Be sure to slice the potatoes no less than 1/4 inch thick; if any thinner they will fall apart when cooking.

Thick potato slices won't fall apart

The version in the hotel had lots of butter in it; I’ve replaced half of it with olive oil, but if you don’t do butter then use all olive oil.  The butter’s fat content makes the soup satisfying to the palate.

Saute shallots in oil and butter

This is a quick and easy soup.  Don’t cheat yourself out of a great meal by not making Locro de Papas!

4.0 from 1 reviews
Locro de Papas (Ecuadorian Potato Soup)
Recipe type: Soup
Prep time: 
Cook time: 
Total time: 
Serves: 4
This version of the favorite soup of South America is quick to make and very filling.
  • 1 tablespoon olive oil
  • 1 tablespoon butter
  • 1 shallot, diced
  • 1 pound potatoes, peeled and sliced no less than ¼ inch thick
  • ½ tablespoon ground cumin
  • ½ tablespoon ground annatto
  • 6 cups vegetable broth
  • 1 avocado
  • 1 cup cubed non-melty mild cheese, such as Queso Fresco
  • 1 block firm tofu, cubed (optional)
  • Cilantro leaves for garnish (optional)
  • 1 cup freshly popped popcorn (optional)
  1. In a medium saucepan, heat olive oil and butter over medium-high heat.
  2. Add diced shallots and cook until translucent, about three minutes.
  3. Cut potato slices in half and add to pot.
  4. Stir in cumin and annatto.
  5. Pour in vegetable broth.
  6. Bring soup to a simmer and cook, uncovered, for about twenty minutes, until potatoes are just tender enough to part when pressed.
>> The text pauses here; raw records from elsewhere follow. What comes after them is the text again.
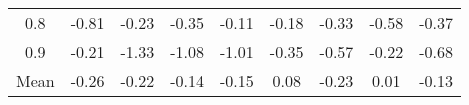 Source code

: \begin{longtable}{ | c || c | c | c | c | c | c | c || c |}
0.8 &  \cellcolor[HTML]{FFE7E7} -0.81 &  \cellcolor[HTML]{FFF7F7} -0.23 &  \cellcolor[HTML]{FFF7F7} -0.35 &  \cellcolor[HTML]{FFFFFF} -0.11 &  \cellcolor[HTML]{FFF7F7} -0.18 &  \cellcolor[HTML]{FFF7F7} -0.33 &  \cellcolor[HTML]{FFEFEF} -0.58 &  \cellcolor[HTML]{FFF7F7} -0.37 \\
0.9 &  \cellcolor[HTML]{FFF7F7} -0.21 &  \cellcolor[HTML]{FFDFDF} -1.33 &  \cellcolor[HTML]{FFE7E7} -1.08 &  \cellcolor[HTML]{FFE7E7} -1.01 &  \cellcolor[HTML]{FFF7F7} -0.35 &  \cellcolor[HTML]{FFEFEF} -0.57 &  \cellcolor[HTML]{FFF7F7} -0.22 &  \cellcolor[HTML]{FFEFEF} -0.68 \\
\hline
\hline
Mean  &  \cellcolor[HTML]{FFF7F7} -0.26 &  \cellcolor[HTML]{FFF7F7} -0.22 &  \cellcolor[HTML]{FFFFFF} -0.14 &  \cellcolor[HTML]{FFFFFF} -0.15 &  \cellcolor[HTML]{FFFFFF} 0.08 &  \cellcolor[HTML]{FFF7F7} -0.23 &  \cellcolor[HTML]{FFFFFF} 0.01 &  \cellcolor[HTML]{FFFFFF} -0.13 \\
\hline
\end{longtable}
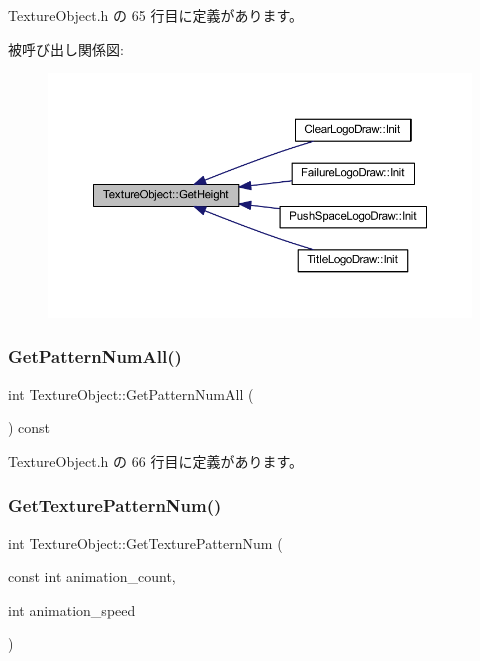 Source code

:  Texture\+Object.\+h の 65 行目に定義があります。

被呼び出し関係図\+:\nopagebreak
\begin{figure}[H]
\begin{center}
\leavevmode
\includegraphics[width=350pt]{class_texture_object_af312bd8d8cdb31918a00e1fe096c26e0_icgraph}
\end{center}
\end{figure}
\mbox{\label{class_texture_object_a7d6efe951d81051ed4c763db1208aa40}} 
\subsubsection{\texorpdfstring{Get\+Pattern\+Num\+All()}{GetPatternNumAll()}}
{\footnotesize\ttfamily int Texture\+Object\+::\+Get\+Pattern\+Num\+All (\begin{DoxyParamCaption}{ }\end{DoxyParamCaption}) const\hspace{0.3cm}{\ttfamily [inline]}}



 Texture\+Object.\+h の 66 行目に定義があります。

\mbox{\label{class_texture_object_a5bfee4b09a77e078a51117363a6ede34}} 
\subsubsection{\texorpdfstring{Get\+Texture\+Pattern\+Num()}{GetTexturePatternNum()}}
{\footnotesize\ttfamily int Texture\+Object\+::\+Get\+Texture\+Pattern\+Num (\begin{DoxyParamCaption}\item[{const int}]{animation\+\_\+count,  }\item[{int}]{animation\+\_\+speed }\end{DoxyParamCaption})}



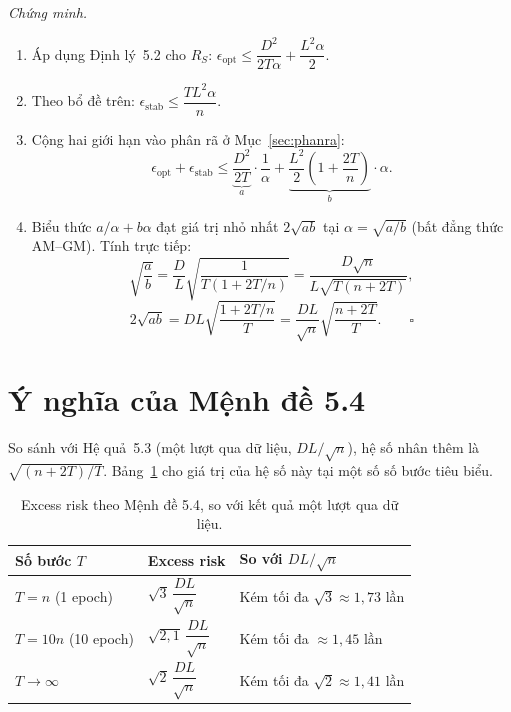 \textit{Chứng minh.}
\begin{enumerate}
    \item Áp dụng Định lý~5.2 cho $R_S$: $\epsilon_{\mathrm{opt}} \le \dfrac{D^2}{2T\alpha} + \dfrac{L^2\alpha}{2}$.
    \item Theo bổ đề trên: $\epsilon_{\mathrm{stab}} \le \dfrac{T L^2 \alpha}{n}$.
    \item Cộng hai giới hạn vào phân rã ở Mục~\ref{sec:phanra}:
    \[
    \epsilon_{\mathrm{opt}} + \epsilon_{\mathrm{stab}} \le \underbrace{\frac{D^2}{2T}}_{a}\cdot\frac{1}{\alpha} + \underbrace{\frac{L^2}{2}\left(1 + \frac{2T}{n}\right)}_{b}\cdot\alpha.
    \]
    \item Biểu thức $a/\alpha + b\alpha$ đạt giá trị nhỏ nhất $2\sqrt{ab}$ tại $\alpha = \sqrt{a/b}$ (bất đẳng thức AM--GM). Tính trực tiếp:
    \[
    \sqrt{\frac{a}{b}} = \frac{D}{L}\sqrt{\frac{1}{T(1 + 2T/n)}} = \frac{D\sqrt{n}}{L\sqrt{T(n+2T)}},
    \]
    \[
    2\sqrt{ab} = DL\sqrt{\frac{1 + 2T/n}{T}} = \frac{DL}{\sqrt{n}}\sqrt{\frac{n + 2T}{T}}. \qquad \square
    \]
\end{enumerate}

\section{Ý nghĩa của Mệnh đề 5.4}
\label{sec:ynghia54}

So sánh với Hệ quả~5.3 (một lượt qua dữ liệu, $DL/\sqrt{n}$), hệ số nhân thêm là $\sqrt{(n+2T)/T}$. Bảng~\ref{tab:menhde54} cho giá trị của hệ số này tại một số số bước tiêu biểu.

\begin{table}[H]
\centering
\caption{Excess risk theo Mệnh đề 5.4, so với kết quả một lượt qua dữ liệu.}
\label{tab:menhde54}
\begin{tabular}{|p{3.5cm}|p{3.8cm}|p{5.6cm}|}
\hline
\textbf{Số bước $T$} & \textbf{Excess risk} & \textbf{So với $DL/\sqrt{n}$} \\ \hline
$T = n$ (1 epoch) & $\sqrt{3}\,\dfrac{DL}{\sqrt{n}}$ & Kém tối đa $\sqrt{3} \approx 1{,}73$ lần \\ \hline
$T = 10n$ (10 epoch) & $\sqrt{2{,}1}\,\dfrac{DL}{\sqrt{n}}$ & Kém tối đa $\approx 1{,}45$ lần \\ \hline
$T \to \infty$ & $\sqrt{2}\,\dfrac{DL}{\sqrt{n}}$ & Kém tối đa $\sqrt{2} \approx 1{,}41$ lần \\ \hline
\end{tabular}
\end{table}

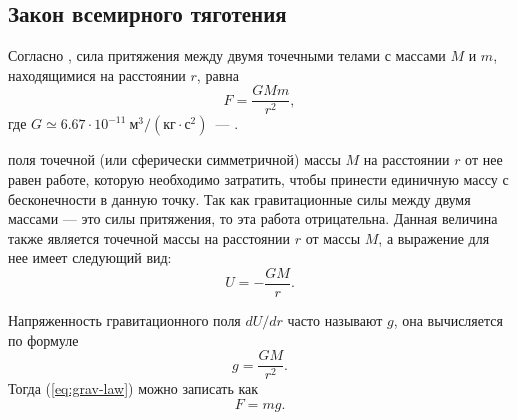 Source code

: \subsection{Закон всемирного тяготения}
Согласно , сила притяжения
между двумя точечными телами с массами $M$ и $m$,
находящимися на расстоянии $r$, равна
\begin{equation}
	F=\frac{GMm}{r^2}, \label{eq:grav-law}
\end{equation}\nopagebreak где $G\simeq 6.67\cdot 10^{-11}~\text{м}^3 /
\left( \text{кг} \cdot \text{с}^2 \right)$~---
.

 поля точечной (или сферически
симметричной) массы $M$ на расстоянии $r$ от нее равен
работе, которую необходимо затратить, чтобы принести
единичную массу с бесконечности в данную точку. Так как
гравитационные силы между двумя массами --- это силы
притяжения, то эта работа отрицательна. Данная
величина также является  точечной
массы на расстоянии $r$ от массы $M$, а выражение для нее имеет
следующий вид:
\begin{equation}
	U=-\frac{GM}{r}.
\end{equation}

Напряженность гравитационного поля $dU/dr$ часто называют
 $g$, она вычисляется по формуле
\begin{equation}
	g = \frac{GM}{r^2}.
	\label{eq:g}
\end{equation}
Тогда (\ref{eq:grav-law}) можно записать как
\begin{equation}
	F = mg.
\end{equation}
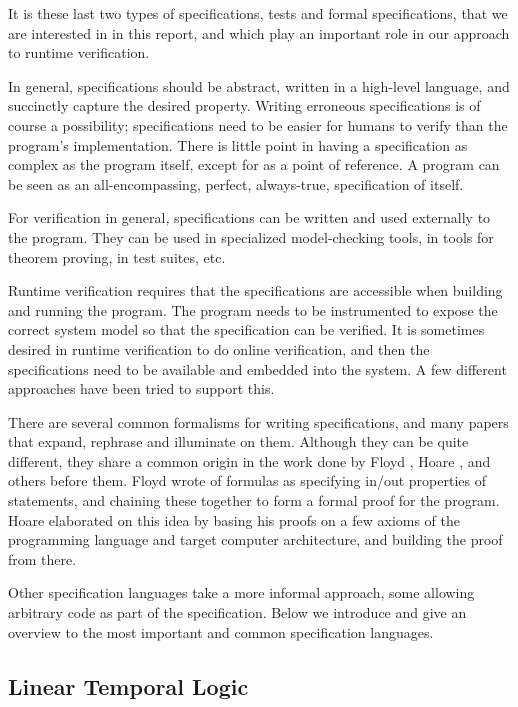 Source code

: It is these last two types of specifications, tests and formal specifications,
that we are interested in in this report, and which play an important role in
our approach to runtime verification.

In general, specifications should be abstract, written in a high-level
language, and succinctly capture the desired property. Writing erroneous
specifications is of course a possibility; specifications need to be easier for
humans to verify than the program's implementation. There is little point in
having a specification as complex as the program itself, except for as a point
of reference. A program can be seen as an all-encompassing, perfect,
always-true, specification of itself.

For verification in general, specifications can be written and used externally
to the program. They can be used in specialized model-checking tools, in tools
for theorem proving, in test suites, etc.

Runtime verification requires that the specifications are accessible when
building and running the program. The program needs to be instrumented to
expose the correct system model so that the specification can be verified. It
is sometimes desired in runtime verification to do online verification, and
then the specifications need to be available and embedded into the system. A
few different approaches have been tried to support this.

There are several common formalisms for writing specifications, and many papers
that expand, rephrase and illuminate on them. Although they can be quite
different, they share a common origin in the work done by Floyd \cite{floyd67},
Hoare \cite{hoare69}, and others before them. Floyd wrote of formulas as
specifying in/out properties of statements, and chaining these together to form
a formal proof for the program. Hoare elaborated on this idea by basing his
proofs on a few axioms of the programming language and target computer
architecture, and building the proof from there.

Other specification languages take a more informal approach, some allowing
arbitrary code as part of the specification. Below we introduce and give an
overview to the most important and common specification languages.


\subsection{Linear Temporal Logic} \label{section-ltl}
Don't overcook!
  7. Ladle soup into wide shallow soup bowls.
  8. Add chunks of cheese and tofu (if using).
  9. Top with sliced avocado.
  10. Garnish with cilantro leaves and serve immediately.
  11. Provide bowls of popcorn alongside soup to add as topping (don't add it ahead of time, they become soggy instantly).




  • Diane

    Sandra, thanks so much for commenting and leaving a fascinating memory to share. I made Locro de Papas a few nights ago on a cold Oregon evening, and it brought me back to our Quito visit. Cold there as well! Best of health and luck to you. Diane

  • Sandra Avila

    In 1978, i was working as a nurse with El Instituto Linguistico de Verano (Wycliffe Bible Translators) in the jungle around Limoncocha near Rio Napo. I made friends with a dentist and his family in Quito. The Altamirano family would let me stay with them whenever I was in town, and their sweet mama made soup with popcorn on top for lunch. Wonderful memories. Sandra Lübbe Avila

  • Diane

    Margarita, thanks so much for sharing! In Quito they used a cheese that didn’t melt at all; Queso Fresco is the closest I can find locally, and it melts just a little but not too much. We’ve begun to eat organic popcorn with other soups in lieu of bread, too, because its so fun and tasty and healthy. A spoonful of hot potato, avocado, cheese and cumin-flavored broth is just heaven. We loved our birding trip to Quito and the cloud forest; I’d go back in a heartbeat and hope to someday. Enjoy, and thanks again! Diane

  • Margarita

    Totally gonna have to try to make this soup. My mom used to make this and it was always such a treat for us, unfortunately I never learned to make it and she’s no longer around. The soup she would make didn’t use achiote (annatto) though as it was a yellow hue as opposed to your nearly reddish version, also, she used mozzarella; would’ve been a cold day in hell the day she allowed any Mexican products in our house. She was from a small town (Baños) nearly an hour from Quito so they generally eat lots of potatoes, grains, corn, etc., if you had stayed on the coast however, you would have been eating lots and lots of seafood because fishing in a gigantic industry in Ecuador, and that’s where dad’s from. Found it interesting that they served it with popcorn though, first time I hear of that custom. I know traditionally they fry up large kernel maize (choclo) but it’s typically served with ceviche. Either way, I’m so happy to have found this recipe and I’ll give it a shot, will see what kind of cheese we can use out here in Australia 🙂 And I’ll definitely be leaving out the cilantro; god I hate the stuff 🙂 Hope you had a great time in the motherland. thanx for posting!